Section 117 of the Family Law Act applies only in relation to proceedings brought under that Act. It does not apply to proceedings brought under the Domestic Relationships Act, even though such proceedings were determined by the Family Court.
I am satisfied that it is the law of the ACT which should apply in determining this application for costs, and not the Family Law Act.
Relevant law in relation to costs
There is no specific provision in the Domestic Relationships Act about the awarding of costs in proceedings.
Rule 1721 of the Court Procedures Rules 2006 states “The costs of a proceeding or of an application in a proceeding are in the discretion of the court.”
In Ferris v Winslade his Honour Cooper J said the following in relation to costs in proceedings under the Domestic Relationships Act:[7]
[7] Ferris v Winslade [1998] ACTSC 38, [6]-[10] and [22].
[6]There is nothing in the Act which deals with costs in proceedings initiated for relief under it. Nor do the Rules make any specific provision for costs in proceedings under the Act …
[7]The primary purpose of an award of costs is not to punish an unsuccessful party; it is to indemnify the successful party in respect of the costs of bringing or defending the litigation …
[8]The discretion to award costs is unfettered, save that it must be exercised judicially and not capriciously or arbitrarily ….
[9]…
[10]Ordinarily, in civil proceedings, costs follow the event and a successful litigant receives his or her costs, absent special circumstances justifying some other order …
…
[22]In my view there is nothing in the decisions of the Supreme Court of New South Wales which would cause this Court to abandon the ordinary situation in civil litigation that costs follow the event, unless there are special circumstances which would suggest otherwise.
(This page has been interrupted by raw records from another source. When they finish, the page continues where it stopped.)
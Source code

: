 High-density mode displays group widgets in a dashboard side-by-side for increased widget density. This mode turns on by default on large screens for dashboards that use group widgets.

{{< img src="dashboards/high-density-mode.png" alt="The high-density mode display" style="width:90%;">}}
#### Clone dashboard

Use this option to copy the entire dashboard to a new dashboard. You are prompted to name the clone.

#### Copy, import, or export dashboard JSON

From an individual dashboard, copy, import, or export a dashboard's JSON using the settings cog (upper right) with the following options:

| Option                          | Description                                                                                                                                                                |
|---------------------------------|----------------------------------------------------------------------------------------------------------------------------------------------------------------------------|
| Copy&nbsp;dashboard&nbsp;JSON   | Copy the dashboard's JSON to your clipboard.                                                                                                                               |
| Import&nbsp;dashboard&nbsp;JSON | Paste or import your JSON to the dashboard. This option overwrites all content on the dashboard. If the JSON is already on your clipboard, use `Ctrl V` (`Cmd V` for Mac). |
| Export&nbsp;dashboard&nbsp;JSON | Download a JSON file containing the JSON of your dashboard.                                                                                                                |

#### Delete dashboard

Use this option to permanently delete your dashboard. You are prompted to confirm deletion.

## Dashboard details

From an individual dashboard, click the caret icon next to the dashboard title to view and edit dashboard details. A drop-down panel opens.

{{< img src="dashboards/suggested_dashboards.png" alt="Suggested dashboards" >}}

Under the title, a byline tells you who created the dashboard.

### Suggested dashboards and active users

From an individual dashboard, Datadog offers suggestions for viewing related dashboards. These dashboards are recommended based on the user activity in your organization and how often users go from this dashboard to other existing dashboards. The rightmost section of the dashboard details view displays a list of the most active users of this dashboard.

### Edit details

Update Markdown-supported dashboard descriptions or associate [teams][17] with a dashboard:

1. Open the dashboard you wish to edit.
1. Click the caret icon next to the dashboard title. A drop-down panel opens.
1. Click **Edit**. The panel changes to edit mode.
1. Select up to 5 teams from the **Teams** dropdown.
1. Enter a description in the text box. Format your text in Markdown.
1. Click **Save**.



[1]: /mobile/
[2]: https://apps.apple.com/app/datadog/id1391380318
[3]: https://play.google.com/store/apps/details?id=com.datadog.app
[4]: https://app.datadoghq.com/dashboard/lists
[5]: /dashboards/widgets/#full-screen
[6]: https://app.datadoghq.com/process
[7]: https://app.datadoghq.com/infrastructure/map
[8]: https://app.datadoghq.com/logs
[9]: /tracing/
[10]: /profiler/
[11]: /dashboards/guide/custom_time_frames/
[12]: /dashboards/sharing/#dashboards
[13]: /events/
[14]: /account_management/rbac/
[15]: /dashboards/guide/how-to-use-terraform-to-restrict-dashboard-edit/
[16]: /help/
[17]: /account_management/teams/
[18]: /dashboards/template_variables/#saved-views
The existence of a “Calderbank” offer is a matter which falls within the proviso, along with a raft of other circumstances, eg the conduct of a party prior to and during the trial …
[emphasis added]
The principle that costs should follow the event except where special circumstances apply, for example where a Calderbank offer was made, is supported by Penfold J in Rural and General Insurance Broking Pty Ltd v APRA:[8] “A Calderbank offer is an offer of settlement that in certain circumstances may justify a departure from the usual approach that costs follow the event (if the offer is rejected and the matter proceeds to a determination).”
[8] Rural and General Insurance Broking Pty Ltd v APRA (2009) 231 FLR 199, [137].
In Quirk v Bawden Higgins J, as his Honour then was, commented on the approach of the Supreme Court in costs proceedings:[9]
… this court should apply an appropriate costs sanction where a party has declined to accept or to make, as the case may be, a reasonable offer of settlement. It may, in some cases, be sufficient to deprive an otherwise successful party of all or part of the costs that would otherwise follow the event. In other cases, it may be appropriate to award some or all of the costs of an action on a more favourable than usual basis to a party who has been put to the expense of continuing litigation that ought reasonably to have been earlier settled.
[9] Quirk v Bawden (1992) 111 FLR 115, 120.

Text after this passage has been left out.